(Saved data entries)
/---
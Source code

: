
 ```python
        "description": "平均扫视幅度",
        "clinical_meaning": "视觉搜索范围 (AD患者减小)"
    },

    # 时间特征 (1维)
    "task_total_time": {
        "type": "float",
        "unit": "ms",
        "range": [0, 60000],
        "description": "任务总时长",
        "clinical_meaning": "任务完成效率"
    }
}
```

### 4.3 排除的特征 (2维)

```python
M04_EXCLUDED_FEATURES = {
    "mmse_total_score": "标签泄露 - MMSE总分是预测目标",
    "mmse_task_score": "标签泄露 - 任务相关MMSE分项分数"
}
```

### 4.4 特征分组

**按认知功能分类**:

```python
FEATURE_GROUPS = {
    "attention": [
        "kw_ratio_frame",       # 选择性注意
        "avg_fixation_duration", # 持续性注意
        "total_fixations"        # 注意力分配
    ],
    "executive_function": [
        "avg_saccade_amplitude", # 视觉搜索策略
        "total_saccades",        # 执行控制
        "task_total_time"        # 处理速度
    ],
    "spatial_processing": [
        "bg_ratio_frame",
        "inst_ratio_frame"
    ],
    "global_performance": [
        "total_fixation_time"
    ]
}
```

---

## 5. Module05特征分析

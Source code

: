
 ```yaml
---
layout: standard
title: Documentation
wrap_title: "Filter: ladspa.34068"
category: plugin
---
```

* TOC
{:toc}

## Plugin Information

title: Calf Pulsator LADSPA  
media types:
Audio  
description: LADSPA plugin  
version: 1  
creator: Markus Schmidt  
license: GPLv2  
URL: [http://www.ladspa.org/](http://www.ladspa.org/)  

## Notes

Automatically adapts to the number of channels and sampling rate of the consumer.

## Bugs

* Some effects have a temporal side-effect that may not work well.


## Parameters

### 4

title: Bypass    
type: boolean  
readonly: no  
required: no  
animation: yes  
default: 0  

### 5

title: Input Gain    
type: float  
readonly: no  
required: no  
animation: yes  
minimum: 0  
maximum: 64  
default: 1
\---
- **Your goal**:
Lines from the one containing "### 4.4 特征分组" to the last line above, both included: copy these exactly and write nothing else.

- **Result of the task**:
### 4.4 特征分组

**按认知功能分类**:

```python
FEATURE_GROUPS = {
    "attention": [
        "kw_ratio_frame",       # 选择性注意
        "avg_fixation_duration", # 持续性注意
        "total_fixations"        # 注意力分配
    ],
    "executive_function": [
        "avg_saccade_amplitude", # 视觉搜索策略
        "total_saccades",        # 执行控制
        "task_total_time"        # 处理速度
    ],
    "spatial_processing": [
        "bg_ratio_frame",
        "inst_ratio_frame"
    ],
    "global_performance": [
        "total_fixation_time"
    ]
}
```

---

## 5. Module05特征分析

Source code

:
 ```yaml
---
layout: standard
title: Documentation
wrap_title: "Filter: ladspa.34068"
category: plugin
---
```

* TOC
{:toc}

## Plugin Information

title: Calf Pulsator LADSPA  
media types:
Audio  
description: LADSPA plugin  
version: 1  
creator: Markus Schmidt  
license: GPLv2  
URL: [http://www.ladspa.org/](http://www.ladspa.org/)  

## Notes

Automatically adapts to the number of channels and sampling rate of the consumer.

## Bugs

* Some effects have a temporal side-effect that may not work well.


## Parameters

### 4

title: Bypass    
type: boolean  
readonly: no  
required: no  
animation: yes  
default: 0  

### 5

title: Input Gain    
type: float  
readonly: no  
required: no  
animation: yes  
minimum: 0  
maximum: 64  
default: 1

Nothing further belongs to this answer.